The Growth of the OCaml Distribution
We recently worked on a project to build a binary installer for OCaml, inspired from RustUp for Rust. We had to build binary packages of the distribution for every OCaml version since 4.02.0, and we were surprised to discover that their (compressed) size grew from 18 MB to about 200 MB. This post gives a survey of our findings.
Introduction
One of the strengths of Rust is the ease with which it gets installed on a new computer in user space: with a simple command copy-pasted from a website into a terminal, you get all what you need to start building Rust projects in a few seconds. Rustup, and a set of prebuilt packages for many architectures, is the project that makes all this possible.

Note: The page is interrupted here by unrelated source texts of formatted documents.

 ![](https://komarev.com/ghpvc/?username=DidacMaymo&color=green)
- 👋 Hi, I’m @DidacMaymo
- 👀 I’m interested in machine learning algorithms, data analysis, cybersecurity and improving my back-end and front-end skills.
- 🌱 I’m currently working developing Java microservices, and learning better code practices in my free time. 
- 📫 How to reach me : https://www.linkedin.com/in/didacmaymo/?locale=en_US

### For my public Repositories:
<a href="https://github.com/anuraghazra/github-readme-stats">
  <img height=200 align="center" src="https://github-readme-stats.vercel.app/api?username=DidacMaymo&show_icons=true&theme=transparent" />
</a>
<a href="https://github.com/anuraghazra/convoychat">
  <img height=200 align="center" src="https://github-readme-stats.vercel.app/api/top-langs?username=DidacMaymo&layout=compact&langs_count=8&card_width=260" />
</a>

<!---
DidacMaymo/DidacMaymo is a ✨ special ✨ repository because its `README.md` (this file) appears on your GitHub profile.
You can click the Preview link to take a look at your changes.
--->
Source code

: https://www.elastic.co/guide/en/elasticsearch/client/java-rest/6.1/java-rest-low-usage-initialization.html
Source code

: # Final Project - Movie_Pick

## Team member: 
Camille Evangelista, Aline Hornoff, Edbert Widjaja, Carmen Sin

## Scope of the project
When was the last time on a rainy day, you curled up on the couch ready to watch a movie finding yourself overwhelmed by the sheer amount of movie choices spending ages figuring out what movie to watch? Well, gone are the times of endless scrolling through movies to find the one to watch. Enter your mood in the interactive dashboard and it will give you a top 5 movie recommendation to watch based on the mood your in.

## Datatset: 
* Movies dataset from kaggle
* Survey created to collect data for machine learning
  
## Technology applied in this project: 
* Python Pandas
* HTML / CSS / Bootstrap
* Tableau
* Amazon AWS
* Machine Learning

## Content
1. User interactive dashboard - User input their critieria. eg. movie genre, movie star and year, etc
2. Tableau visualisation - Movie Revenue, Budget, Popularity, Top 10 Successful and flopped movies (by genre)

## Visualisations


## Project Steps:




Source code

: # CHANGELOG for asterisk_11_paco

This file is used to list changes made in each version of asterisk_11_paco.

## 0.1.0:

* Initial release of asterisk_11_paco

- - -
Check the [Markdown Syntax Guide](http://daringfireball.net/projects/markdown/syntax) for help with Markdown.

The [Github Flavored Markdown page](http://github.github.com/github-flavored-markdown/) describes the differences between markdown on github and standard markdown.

OCaml, on the other hand, is a bit harder to install: you need to find
in the documentation the proper way for your operating system to
install opam
, find how to create a switch with a compiler version,
and then wait for the compiler to be built and installed. This usually
takes much more time.
As a winter holiday project, we worked on a project similar to Rustup,
providing binary packages for most OCaml distribution versions. It
builds upon our experience of opam
and
opam-bin
, our plugin to
build and share binary packages for opam
.
While building binary packages for most versions of the OCaml distribution, we were surprised to discover that the size of the binary archive grew from 18 MB to about 200 MB in 10 years. Though on many high-bandwidth connexions, it is not a problem, it might become one when you go far from big towns (and fortunately, we designed our tool to be able to install from sources in such a case, compromising the download speed against the installation speed).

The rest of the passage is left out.